Non, rien de tout cela ne nous a étonné à l’époque, mais il faut le dire, aujourd’hui nos émotions ne se cristallisent plus sur les mêmes évènements. J’imagine le psychisme humain comme une machine à produire des émotions. De même qu'autrefois on pensait que nous avions des humeurs qui s’écoulaient depuis notre tête jusque dans les profondeurs de notre corps, on croit aujourd’hui que nos émotions sont issues de centres spécialisés de notre cerveau où elles sont produites en quantité variables selon les circonstances et d’où elles doivent absolument s'évacuer sous peine de troubles plus graves. C’est ainsi que, dès que surgit un traumatisme, on met en place des cellules de soutien psychologique dont le rôle est de faire parler les victimes afin que leurs émotions ne restent pas enfermées dans le psychisme où elles risqueraient de faire des dégâts.
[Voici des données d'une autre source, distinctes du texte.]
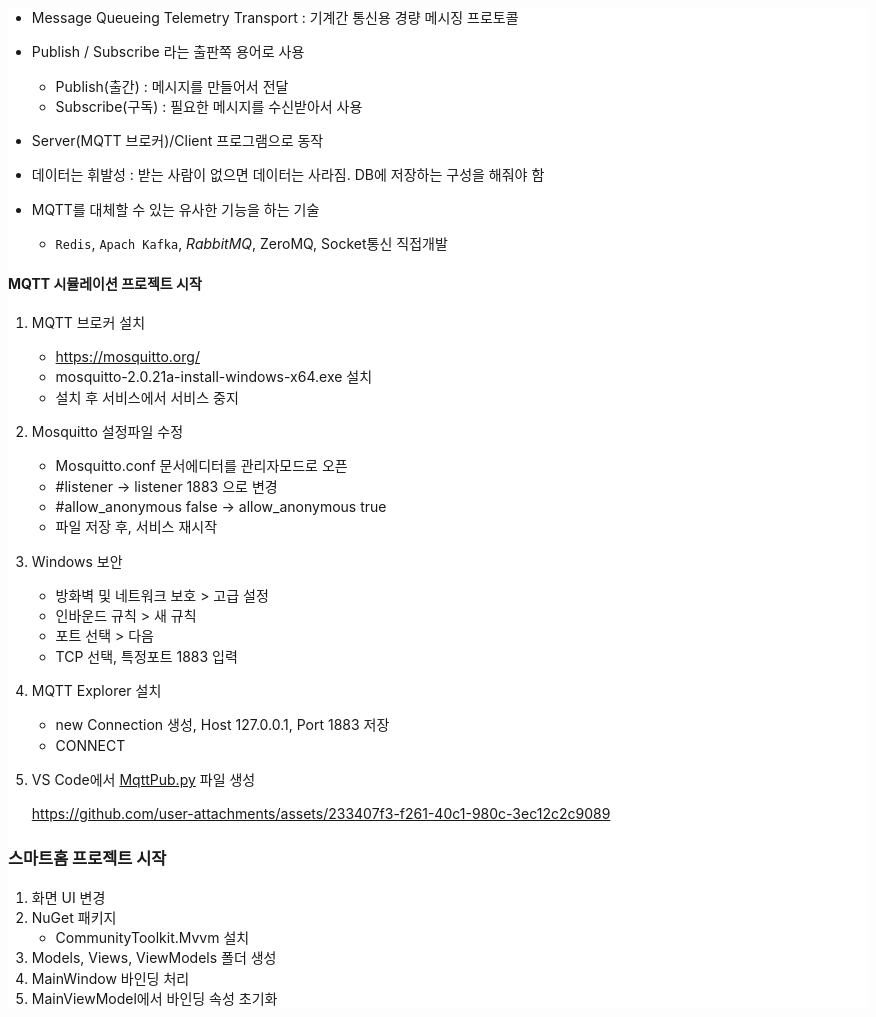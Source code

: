 - Message Queueing Telemetry Transport : 기계간 통신용 경량 메시징 프로토콜
- Publish / Subscribe 라는 출판쪽 용어로 사용
    - Publish(출간) : 메시지를 만들어서 전달
    - Subscribe(구독) : 필요한 메시지를 수신받아서 사용
- Server(MQTT 브로커)/Client 프로그램으로 동작
- 데이터는 휘발성 : 받는 사람이 없으면 데이터는 사라짐. DB에 저장하는 구성을 해줘야 함

- MQTT를 대체할 수 있는 유사한 기능을 하는 기술
    - `Redis`, `Apach Kafka`, *RabbitMQ*, ZeroMQ, Socket통신 직접개발

#### MQTT 시뮬레이션 프로젝트 시작
1. MQTT 브로커 설치
    - https://mosquitto.org/
    - mosquitto-2.0.21a-install-windows-x64.exe 설치
    - 설치 후 서비스에서 서비스 중지
2. Mosquitto 설정파일 수정
    - Mosquitto.conf 문서에디터를 관리자모드로 오픈
    - #listener -> listener 1883 으로 변경
    - #allow_anonymous false -> allow_anonymous true 
    - 파일 저장 후, 서비스 재시작
3. Windows 보안
    - 방화벽 및 네트워크 보호 > 고급 설정
    - 인바운드 규칙 > 새 규칙
    - 포트 선택 > 다음
    - TCP 선택, 특정포트 1883 입력
4. MQTT Explorer 설치
    - new Connection 생성, Host 127.0.0.1, Port 1883 저장
    - CONNECT
5. VS Code에서 [MqttPub.py](./day08/Pythons/MqttPub.py) 파일 생성

    https://github.com/user-attachments/assets/233407f3-f261-40c1-980c-3ec12c2c9089

### 스마트홈 프로젝트 시작
1. 화면 UI 변경
2. NuGet 패키지
    - CommunityToolkit.Mvvm 설치
3. Models, Views, ViewModels 폴더 생성
4. MainWindow 바인딩 처리
5. MainViewModel에서 바인딩 속성 초기화
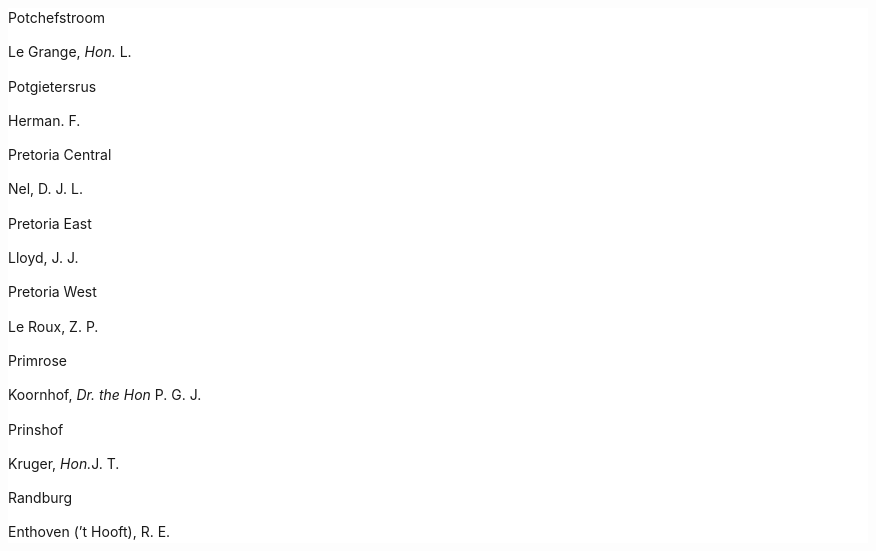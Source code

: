 <tr>

<td><p>Potchefstroom</p></td>

<td><p>Le Grange, <i>Hon.</i> L.</p></td>

</tr>

<tr>

<td><p>Potgietersrus</p></td>

<td><p>Herman. F.</p></td>

</tr>

<tr>

<td><p>Pretoria Central</p></td>

<td><p>Nel, D. J. L.</p></td>

</tr>

<tr>

<td><p>Pretoria East</p></td>

<td><p>Lloyd, J. J.</p></td>

</tr>

<tr>

<td><p>Pretoria West</p></td>

<td><p>Le Roux, Z. P.</p></td>

</tr>

<tr>

<td><p>Primrose</p></td>

<td><p>Koornhof, <i>Dr. the Hon</i> P. G. J.</p></td>

</tr>

<tr>

<td><p><span class="col_x" refersTo="page_0008"/>Prinshof</p></td>

<td><p>Kruger, <i>Hon.</i>J. T.</p></td>

</tr>

<tr>

<td><p>Randburg</p></td>

<td><p>Enthoven (&#x2019;t Hooft), R. E.</p></td>

</tr>

<tr>
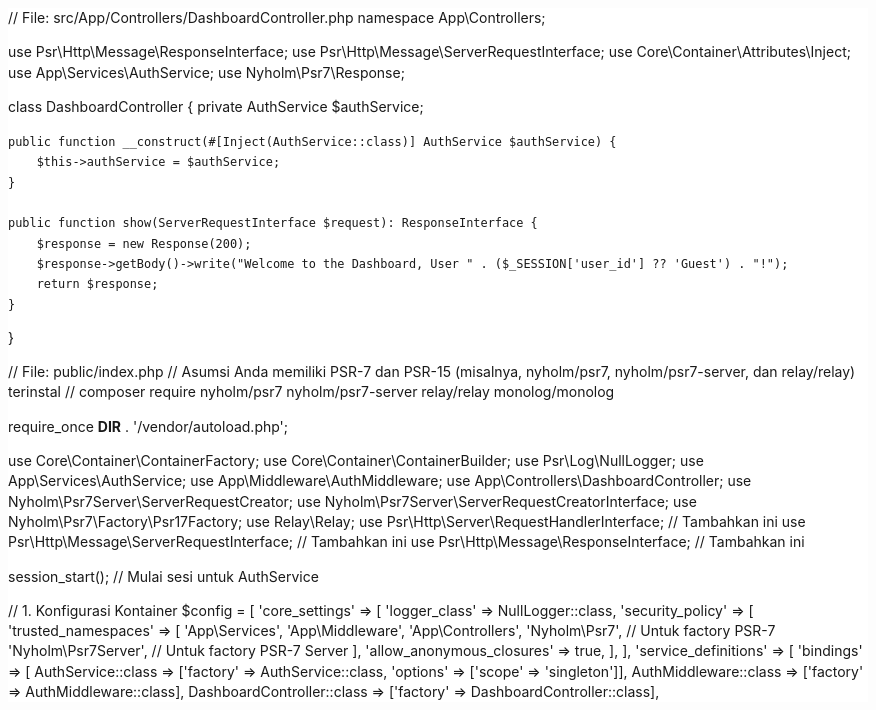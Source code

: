// File: src/App/Controllers/DashboardController.php
namespace App\Controllers;

use Psr\Http\Message\ResponseInterface;
use Psr\Http\Message\ServerRequestInterface;
use Core\Container\Attributes\Inject;
use App\Services\AuthService;
use Nyholm\Psr7\Response;

class DashboardController {
    private AuthService $authService;

    public function __construct(#[Inject(AuthService::class)] AuthService $authService) {
        $this->authService = $authService;
    }

    public function show(ServerRequestInterface $request): ResponseInterface {
        $response = new Response(200);
        $response->getBody()->write("Welcome to the Dashboard, User " . ($_SESSION['user_id'] ?? 'Guest') . "!");
        return $response;
    }
}

// File: public/index.php
// Asumsi Anda memiliki PSR-7 dan PSR-15 (misalnya, nyholm/psr7, nyholm/psr7-server, dan relay/relay) terinstal
// composer require nyholm/psr7 nyholm/psr7-server relay/relay monolog/monolog

require_once __DIR__ . '/vendor/autoload.php';

use Core\Container\ContainerFactory;
use Core\Container\ContainerBuilder;
use Psr\Log\NullLogger;
use App\Services\AuthService;
use App\Middleware\AuthMiddleware;
use App\Controllers\DashboardController;
use Nyholm\Psr7Server\ServerRequestCreator;
use Nyholm\Psr7Server\ServerRequestCreatorInterface;
use Nyholm\Psr7\Factory\Psr17Factory;
use Relay\Relay;
use Psr\Http\Server\RequestHandlerInterface; // Tambahkan ini
use Psr\Http\Message\ServerRequestInterface; // Tambahkan ini
use Psr\Http\Message\ResponseInterface; // Tambahkan ini


session_start(); // Mulai sesi untuk AuthService

// 1. Konfigurasi Kontainer
$config = [
    'core_settings' => [
        'logger_class' => NullLogger::class,
        'security_policy' => [
            'trusted_namespaces' => [
                'App\\Services',
                'App\\Middleware',
                'App\\Controllers',
                'Nyholm\\Psr7', // Untuk factory PSR-7
                'Nyholm\\Psr7Server', // Untuk factory PSR-7 Server
            ],
            'allow_anonymous_closures' => true,
        ],
    ],
    'service_definitions' => [
        'bindings' => [
            AuthService::class => ['factory' => AuthService::class, 'options' => ['scope' => 'singleton']],
            AuthMiddleware::class => ['factory' => AuthMiddleware::class],
            DashboardController::class => ['factory' => DashboardController::class],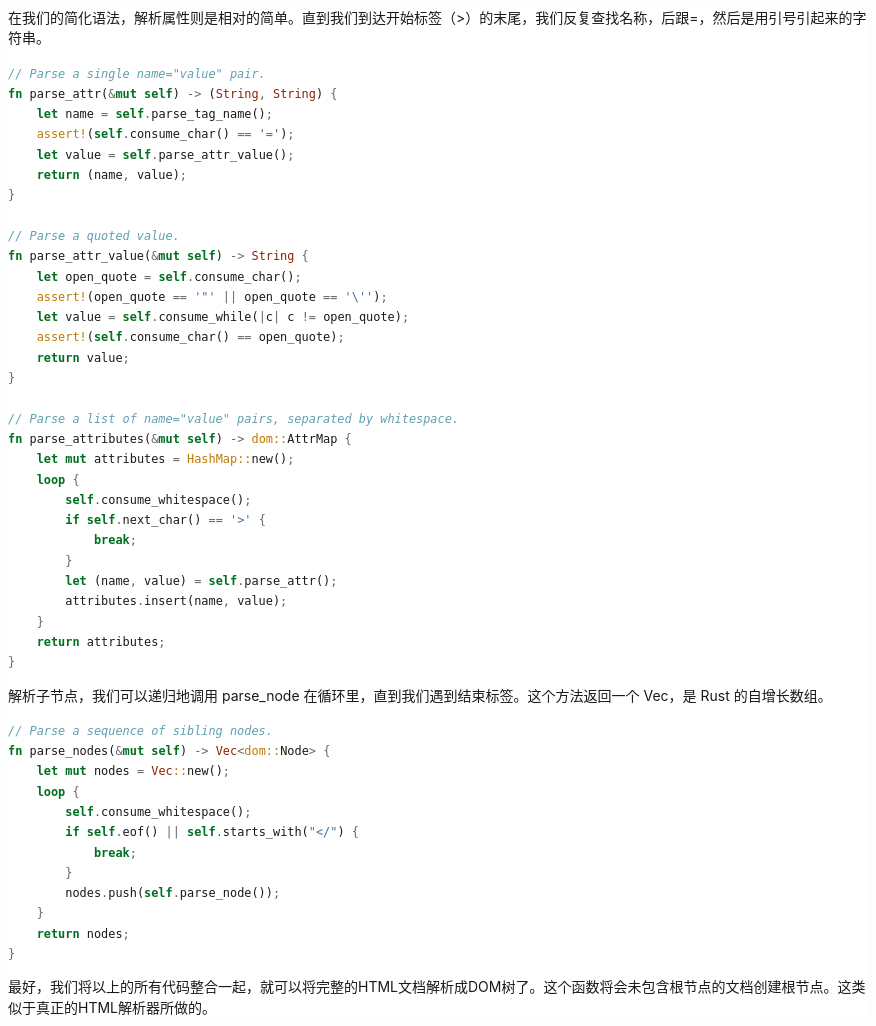 在我们的简化语法，解析属性则是相对的简单。直到我们到达开始标签（>）的末尾，我们反复查找名称，后跟=，然后是用引号引起来的字符串。

```rust
// Parse a single name="value" pair.
fn parse_attr(&mut self) -> (String, String) {
    let name = self.parse_tag_name();
    assert!(self.consume_char() == '=');
    let value = self.parse_attr_value();
    return (name, value);
}

// Parse a quoted value.
fn parse_attr_value(&mut self) -> String {
    let open_quote = self.consume_char();
    assert!(open_quote == '"' || open_quote == '\'');
    let value = self.consume_while(|c| c != open_quote);
    assert!(self.consume_char() == open_quote);
    return value;
}

// Parse a list of name="value" pairs, separated by whitespace.
fn parse_attributes(&mut self) -> dom::AttrMap {
    let mut attributes = HashMap::new();
    loop {
        self.consume_whitespace();
        if self.next_char() == '>' {
            break;
        }
        let (name, value) = self.parse_attr();
        attributes.insert(name, value);
    }
    return attributes;
}
```

解析子节点，我们可以递归地调用 parse_node 在循环里，直到我们遇到结束标签。这个方法返回一个 Vec，是 Rust 的自增长数组。

```rust
// Parse a sequence of sibling nodes.
fn parse_nodes(&mut self) -> Vec<dom::Node> {
    let mut nodes = Vec::new();
    loop {
        self.consume_whitespace();
        if self.eof() || self.starts_with("</") {
            break;
        }
        nodes.push(self.parse_node());
    }
    return nodes;
}
```

最好，我们将以上的所有代码整合一起，就可以将完整的HTML文档解析成DOM树了。这个函数将会未包含根节点的文档创建根节点。这类似于真正的HTML解析器所做的。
Les émotions sont probablement les plus anciennes manifestations du psychisme humain, sans doute bien plus anciennes que la raison qui a dû attendre l’apparition du néocortex pour exister, et elles ont suffi à assumer la survie de l’espèce dans la lointaine époque où elles étaient seules. Elles étaient alors assez solides, assez réactives pour permettre des comportements efficaces, sans quoi nous ne serions plus là pour en parler. Avions-nous donc  un « pragmatisme émotionnel » à l’époque du paléolithique ?

Nul ne sait. Notons simplement que dans ces temps lointains on n’avait pas encore inventé les chaines d’info 24/24 et qu’Internet n’existait pas encore.